Extracted data
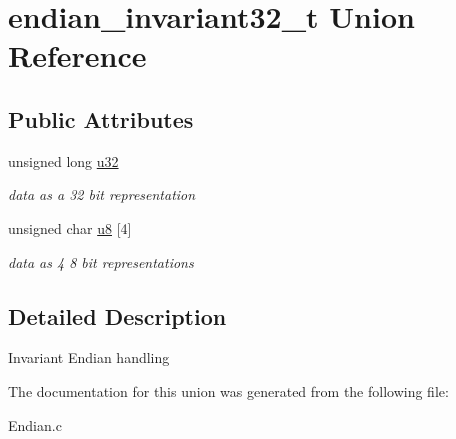 \hypertarget{unionendian__invariant32__t}{}\section{endian\+\_\+invariant32\+\_\+t Union Reference}
\label{unionendian__invariant32__t}
\subsection*{Public Attributes}
\begin{DoxyCompactItemize}
\item 
\hypertarget{unionendian__invariant32__t_aae8f18815b77080ab47538fc88f8a42b}{}unsigned long \hyperlink{unionendian__invariant32__t_aae8f18815b77080ab47538fc88f8a42b}{u32}\label{unionendian__invariant32__t_aae8f18815b77080ab47538fc88f8a42b}

\begin{DoxyCompactList}\small\item\em data as a 32 bit representation \end{DoxyCompactList}\item 
\hypertarget{unionendian__invariant32__t_ac8eb4bea8c11ae55516422bdeb36bca4}{}unsigned char \hyperlink{unionendian__invariant32__t_ac8eb4bea8c11ae55516422bdeb36bca4}{u8} \mbox{[}4\mbox{]}\label{unionendian__invariant32__t_ac8eb4bea8c11ae55516422bdeb36bca4}

\begin{DoxyCompactList}\small\item\em data as 4 8 bit representations \end{DoxyCompactList}\end{DoxyCompactItemize}


\subsection{Detailed Description}
Invariant Endian handling 

The documentation for this union was generated from the following file\+:\begin{DoxyCompactItemize}
\item 
Endian.\+c\end{DoxyCompactItemize}
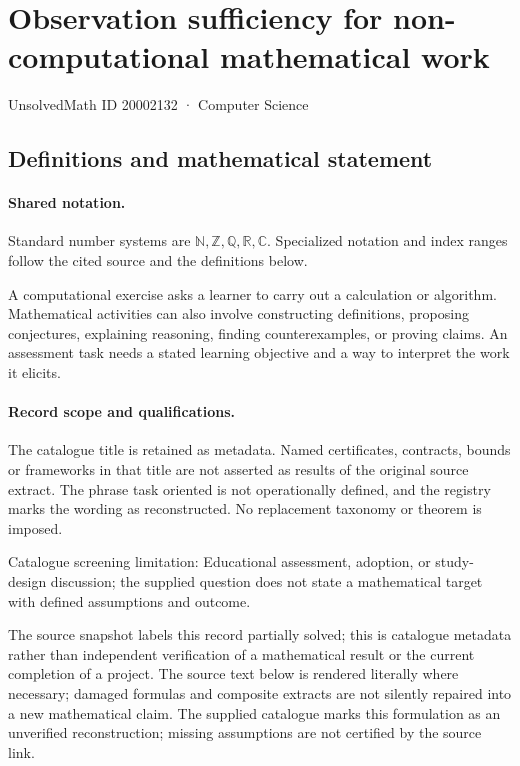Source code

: \documentclass[11pt]{article}
\begin{document}
\setcounter{section}{20002131}
\section{Observation sufficiency for non-computational mathematical work}\label{20002132}
{\small\sffamily UnsolvedMath ID 20002132 · Computer Science}
\subsection{Definitions and mathematical statement}

\paragraph{Shared notation.}Standard number systems are $\mathbb N,\mathbb Z,\mathbb Q,\mathbb R,\mathbb C$. Specialized notation and index ranges follow the cited source and the definitions below.


A computational exercise asks a learner to carry out a calculation or algorithm. Mathematical activities can also involve constructing definitions, proposing conjectures, explaining reasoning, finding counterexamples, or proving claims. An assessment task needs a stated learning objective and a way to interpret the work it elicits.
\paragraph{Record scope and qualifications.}
The catalogue title is retained as metadata. Named certificates, contracts, bounds or frameworks in that title are not asserted as results of the original source extract.
The phrase task oriented is not operationally defined, and the registry marks the wording as reconstructed. No replacement taxonomy or theorem is imposed.

Catalogue screening limitation: Educational assessment, adoption, or study-design discussion; the supplied question does not state a mathematical target with defined assumptions and outcome.

The source snapshot labels this record partially solved; this is catalogue metadata rather than independent verification of a mathematical result or the current completion of a project.
The source text below is rendered literally where necessary; damaged formulas and composite extracts are not silently repaired into a new mathematical claim.
The supplied catalogue marks this formulation as an unverified reconstruction; missing assumptions are not certified by the source link.
\end{document}

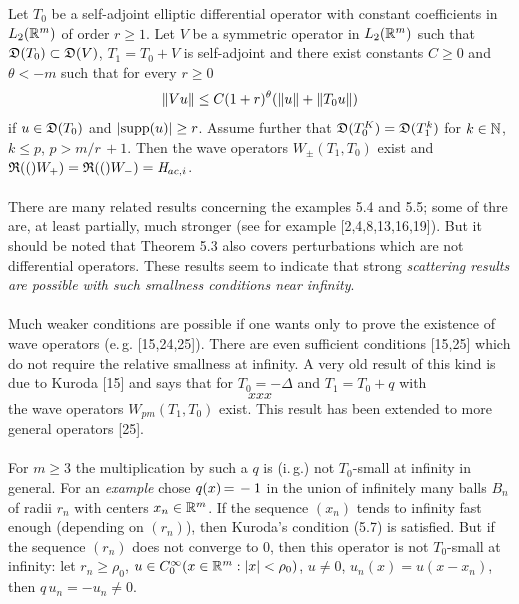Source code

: \documentclass[11pt,twoside]{article}
\begin{document}
\begin{theorem}
Let $T_0$ be a self-adjoint elliptic differential operator
with constant coefficients in $L_2({\mathbb{R}}^m)$ of order $r \geq 1$.
Let $V$ be a symmetric operator in $L_2({\mathbb{R}}^m)$ such that
$\mathfrak{D}(T_0) \subset \mathfrak{D}(V)$, $T_1 = T_0+V$ is self-adjoint and there
exist constants $C \geq 0$ and $\theta < -m$ such that for every $r \geq 0$
\[
\left\lVert Vu \right\rVert \leq C (1+r)^{\theta} (\left\lVert u \right\rVert+\left\lVert T_0 u \right\rVert)
\]
if $u \in \mathfrak{D}(T_0)$ and $\abs{ \supp u} \geq r$.
Assume further that $\mathfrak{D}(T_0^K) = \mathfrak{D}(T_1^k)$
for $k \in {\mathbb{N}}$, $k \leq p$, $p > m/r\,+1$.
Then the wave operators $W_{\pm}(T_1,T_0)$ exist and
$\mathfrak{R}(()W_+) = \mathfrak{R}(()W_-) = \mathit{H}_{ac,i}$.
\end{theorem}



\paragraph*{}
There are many related results concerning the examples 5.4 and 5.5;
some of thre are, at least partially, much stronger
(see for example [2,4,8,13,16,19]).
But it should be noted that Theorem 5.3 also covers perturbations which are
not differential operators. These results seem to indicate that strong
\textit{scattering results are possible with such smallness conditions near infinity}.

\paragraph*{}
Much weaker conditions are possible if one wants only to prove the existence
of wave operators (e.\,g. [15,24,25]).
There are even sufficient conditions [15,25] which do not require the relative
smallness at infinity. A very old result of this kind is due to Kuroda [15]
and says that for $T_0 = -\Delta$ and $T_1 = T_0 +q$ with
\begin{equation}\tag{5.7}
xxx
\end{equation}
the wave operators $W_{pm}(T_1,T_0)$ exist.
This result has been extended to more general operators [25].

\paragraph*{}
For $m \geq 3$ the multiplication by such a $q$ is (i.\,g.) not $T_0$-small
at infinity in general.
For an \textit{example} chose $q(x) {\,=\,} -1$ in the union of infinitely many
balls $B_n$ of radii $r_n$ with centers $x_n \in {\mathbb{R}}^m$.
If the sequence $(x_n)$ tends to infinity fast enough (depending on $(r_n)$),
then Kuroda's condition (5.7) is satisfied.
But if the sequence $(r_n)$ does not converge to $0$, then this operator
is not $T_0$-small at infinity: let $r_n \geq \rho_0$,
$u \in C_0^{\infty}(x \in \R^m: \abs{x} < \rho_0)$, $u \neq 0$,
$u_n(x) = u(x-x_n)$, then $q\,u_n = -u_n \neq 0$.
\end{document}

What you will do
Go line by line through the records above and copy each one containing "conditions".

Finished task
\textit{scattering results are possible with such smallness conditions near infinity}.
Much weaker conditions are possible if one wants only to prove the existence
There are even sufficient conditions [15,25] which do not require the relative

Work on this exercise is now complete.